BEGIN Given information
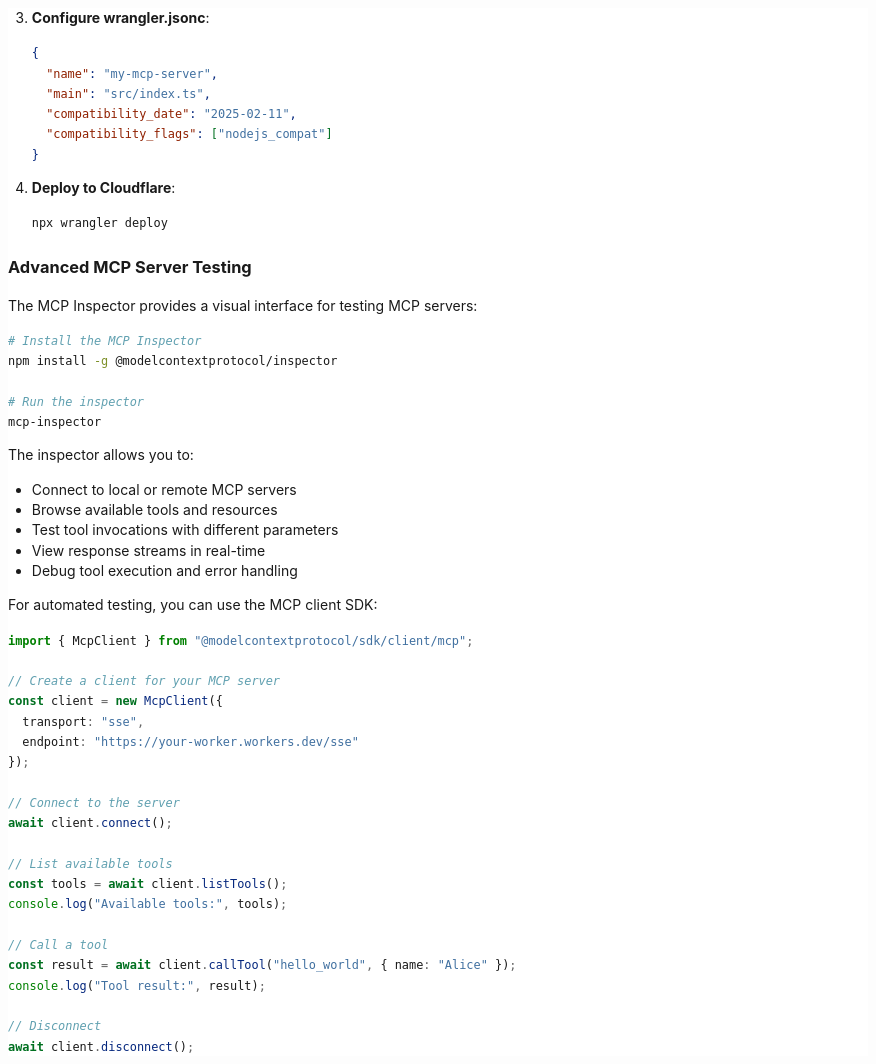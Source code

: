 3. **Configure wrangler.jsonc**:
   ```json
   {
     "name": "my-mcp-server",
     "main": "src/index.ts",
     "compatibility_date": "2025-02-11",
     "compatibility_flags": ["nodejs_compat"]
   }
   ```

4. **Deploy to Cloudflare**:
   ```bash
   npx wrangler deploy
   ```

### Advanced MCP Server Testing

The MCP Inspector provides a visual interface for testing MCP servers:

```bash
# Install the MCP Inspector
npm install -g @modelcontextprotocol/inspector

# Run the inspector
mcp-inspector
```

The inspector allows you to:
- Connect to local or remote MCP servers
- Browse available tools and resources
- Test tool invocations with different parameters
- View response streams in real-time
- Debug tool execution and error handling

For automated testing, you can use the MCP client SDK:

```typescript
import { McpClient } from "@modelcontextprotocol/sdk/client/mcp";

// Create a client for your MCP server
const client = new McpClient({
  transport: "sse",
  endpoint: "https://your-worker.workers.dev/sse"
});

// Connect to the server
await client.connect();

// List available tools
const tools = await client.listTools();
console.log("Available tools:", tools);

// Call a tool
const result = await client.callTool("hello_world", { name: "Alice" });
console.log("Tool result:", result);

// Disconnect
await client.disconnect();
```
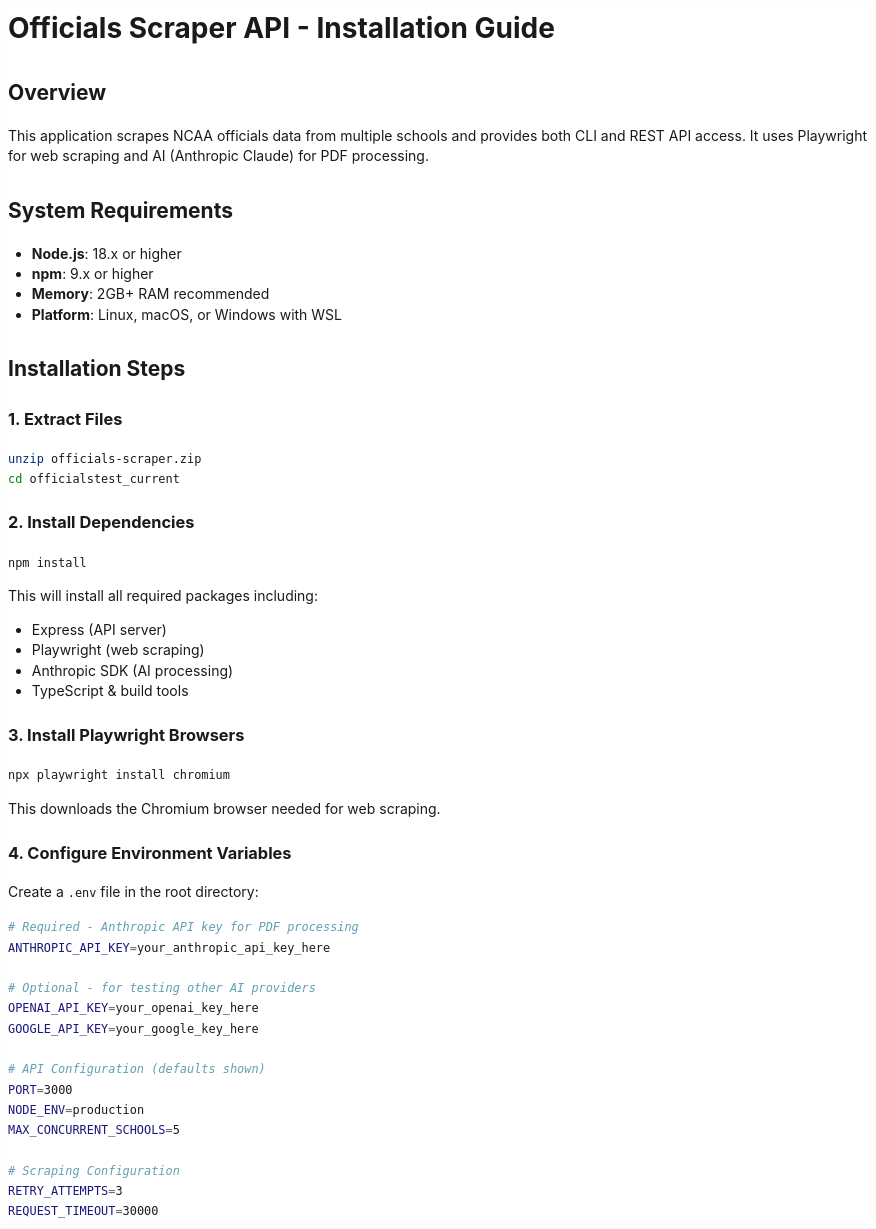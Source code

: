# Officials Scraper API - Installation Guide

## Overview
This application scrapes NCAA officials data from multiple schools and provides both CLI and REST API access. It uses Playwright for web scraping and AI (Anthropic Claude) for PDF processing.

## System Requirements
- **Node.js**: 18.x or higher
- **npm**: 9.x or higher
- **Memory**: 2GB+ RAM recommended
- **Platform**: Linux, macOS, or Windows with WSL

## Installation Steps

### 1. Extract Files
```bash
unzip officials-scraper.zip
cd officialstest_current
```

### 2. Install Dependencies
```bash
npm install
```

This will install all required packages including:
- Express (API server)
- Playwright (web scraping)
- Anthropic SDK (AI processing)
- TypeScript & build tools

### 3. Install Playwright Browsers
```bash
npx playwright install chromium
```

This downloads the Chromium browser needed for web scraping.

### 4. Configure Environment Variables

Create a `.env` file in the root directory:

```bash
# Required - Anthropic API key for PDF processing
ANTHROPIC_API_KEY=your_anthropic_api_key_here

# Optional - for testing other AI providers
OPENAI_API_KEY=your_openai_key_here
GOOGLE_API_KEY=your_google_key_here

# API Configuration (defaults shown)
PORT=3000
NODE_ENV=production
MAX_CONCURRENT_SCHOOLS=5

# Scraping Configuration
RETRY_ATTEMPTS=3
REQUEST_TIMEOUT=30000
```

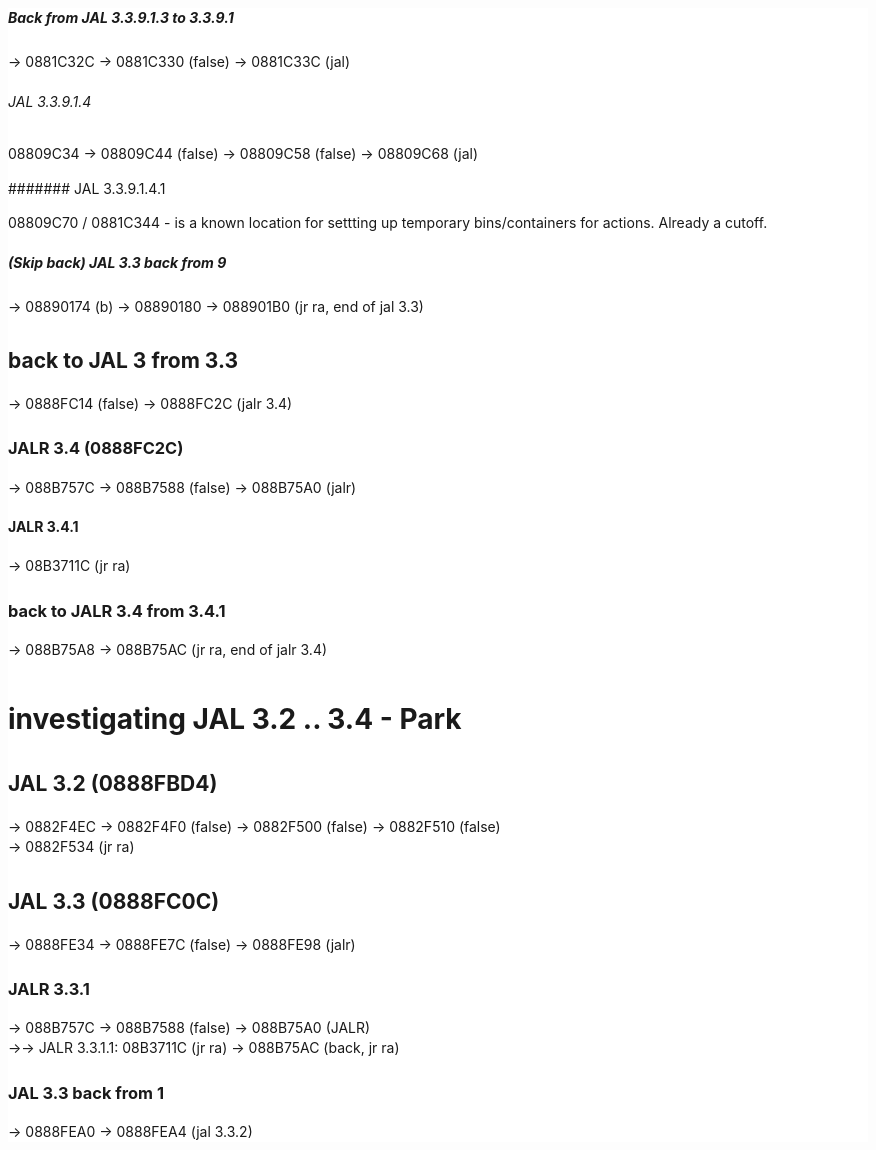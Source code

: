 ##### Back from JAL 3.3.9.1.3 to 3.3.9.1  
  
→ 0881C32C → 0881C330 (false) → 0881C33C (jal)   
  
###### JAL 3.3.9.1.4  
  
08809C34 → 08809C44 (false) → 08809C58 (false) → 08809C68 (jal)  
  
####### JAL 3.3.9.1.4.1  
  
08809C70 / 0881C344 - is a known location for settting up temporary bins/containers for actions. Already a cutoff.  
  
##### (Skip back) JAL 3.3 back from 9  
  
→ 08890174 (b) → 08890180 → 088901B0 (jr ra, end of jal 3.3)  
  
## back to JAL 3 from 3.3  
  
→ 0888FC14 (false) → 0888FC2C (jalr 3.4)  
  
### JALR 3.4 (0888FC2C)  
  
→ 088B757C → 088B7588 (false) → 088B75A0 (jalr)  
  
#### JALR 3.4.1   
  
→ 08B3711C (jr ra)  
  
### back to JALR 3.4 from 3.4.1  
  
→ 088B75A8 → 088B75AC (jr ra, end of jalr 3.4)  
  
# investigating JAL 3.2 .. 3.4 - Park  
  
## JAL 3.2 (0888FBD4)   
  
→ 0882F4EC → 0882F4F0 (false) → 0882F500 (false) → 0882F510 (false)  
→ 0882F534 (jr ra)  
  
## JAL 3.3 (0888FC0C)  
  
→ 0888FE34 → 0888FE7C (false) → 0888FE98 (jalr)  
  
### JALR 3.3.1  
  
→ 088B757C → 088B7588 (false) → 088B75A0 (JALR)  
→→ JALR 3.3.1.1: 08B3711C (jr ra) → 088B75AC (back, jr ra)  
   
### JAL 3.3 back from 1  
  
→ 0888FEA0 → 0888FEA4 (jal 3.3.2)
END Given information
**What is required**. In your copy of the material, every word must match and no image should appear.

**Answer box**.
Source code

: 3. **Configure wrangler.jsonc**:
   ```json
   {
     "name": "my-mcp-server",
     "main": "src/index.ts",
     "compatibility_date": "2025-02-11",
     "compatibility_flags": ["nodejs_compat"]
   }
   ```

4. **Deploy to Cloudflare**:
   ```bash
   npx wrangler deploy
   ```

### Advanced MCP Server Testing

The MCP Inspector provides a visual interface for testing MCP servers:

```bash
# Install the MCP Inspector
npm install -g @modelcontextprotocol/inspector

# Run the inspector
mcp-inspector
```

The inspector allows you to:
- Connect to local or remote MCP servers
- Browse available tools and resources
- Test tool invocations with different parameters
- View response streams in real-time
- Debug tool execution and error handling

For automated testing, you can use the MCP client SDK:

```typescript
import { McpClient } from "@modelcontextprotocol/sdk/client/mcp";

// Create a client for your MCP server
const client = new McpClient({
  transport: "sse",
  endpoint: "https://your-worker.workers.dev/sse"
});

// Connect to the server
await client.connect();

// List available tools
const tools = await client.listTools();
console.log("Available tools:", tools);

// Call a tool
const result = await client.callTool("hello_world", { name: "Alice" });
console.log("Tool result:", result);

// Disconnect
await client.disconnect();
```
Source code

:# Officials Scraper API - Installation Guide

## Overview
This application scrapes NCAA officials data from multiple schools and provides both CLI and REST API access. It uses Playwright for web scraping and AI (Anthropic Claude) for PDF processing.

## System Requirements
- **Node.js**: 18.x or higher
- **npm**: 9.x or higher
- **Memory**: 2GB+ RAM recommended
- **Platform**: Linux, macOS, or Windows with WSL

## Installation Steps

### 1. Extract Files
```bash
unzip officials-scraper.zip
cd officialstest_current
```

### 2. Install Dependencies
```bash
npm install
```

This will install all required packages including:
- Express (API server)
- Playwright (web scraping)
- Anthropic SDK (AI processing)
- TypeScript & build tools

### 3. Install Playwright Browsers
```bash
npx playwright install chromium
```

This downloads the Chromium browser needed for web scraping.

### 4. Configure Environment Variables

Create a `.env` file in the root directory:

```bash
# Required - Anthropic API key for PDF processing
ANTHROPIC_API_KEY=your_anthropic_api_key_here

# Optional - for testing other AI providers
OPENAI_API_KEY=your_openai_key_here
GOOGLE_API_KEY=your_google_key_here

# API Configuration (defaults shown)
PORT=3000
NODE_ENV=production
MAX_CONCURRENT_SCHOOLS=5

# Scraping Configuration
RETRY_ATTEMPTS=3
REQUEST_TIMEOUT=30000
```

Source code

: ##### Back from JAL 3.3.9.1.3 to 3.3.9.1  
  
→ 0881C32C → 0881C330 (false) → 0881C33C (jal)   
  
###### JAL 3.3.9.1.4  
  
08809C34 → 08809C44 (false) → 08809C58 (false) → 08809C68 (jal)  
  
####### JAL 3.3.9.1.4.1  
  
08809C70 / 0881C344 - is a known location for settting up temporary bins/containers for actions. Already a cutoff.  
  
##### (Skip back) JAL 3.3 back from 9  
  
→ 08890174 (b) → 08890180 → 088901B0 (jr ra, end of jal 3.3)  
  
## back to JAL 3 from 3.3  
  
→ 0888FC14 (false) → 0888FC2C (jalr 3.4)  
  
### JALR 3.4 (0888FC2C)  
  
→ 088B757C → 088B7588 (false) → 088B75A0 (jalr)  
  
#### JALR 3.4.1   
  
→ 08B3711C (jr ra)  
  
### back to JALR 3.4 from 3.4.1  
  
→ 088B75A8 → 088B75AC (jr ra, end of jalr 3.4)  
  
# investigating JAL 3.2 .. 3.4 - Park  
  
## JAL 3.2 (0888FBD4)   
  
→ 0882F4EC → 0882F4F0 (false) → 0882F500 (false) → 0882F510 (false)  
→ 0882F534 (jr ra)  
  
## JAL 3.3 (0888FC0C)  
  
→ 0888FE34 → 0888FE7C (false) → 0888FE98 (jalr)  
  
### JALR 3.3.1  
  
→ 088B757C → 088B7588 (false) → 088B75A0 (JALR)  
→→ JALR 3.3.1.1: 08B3711C (jr ra) → 088B75AC (back, jr ra)  
   
### JAL 3.3 back from 1  
  
→ 0888FEA0 → 0888FEA4 (jal 3.3.2)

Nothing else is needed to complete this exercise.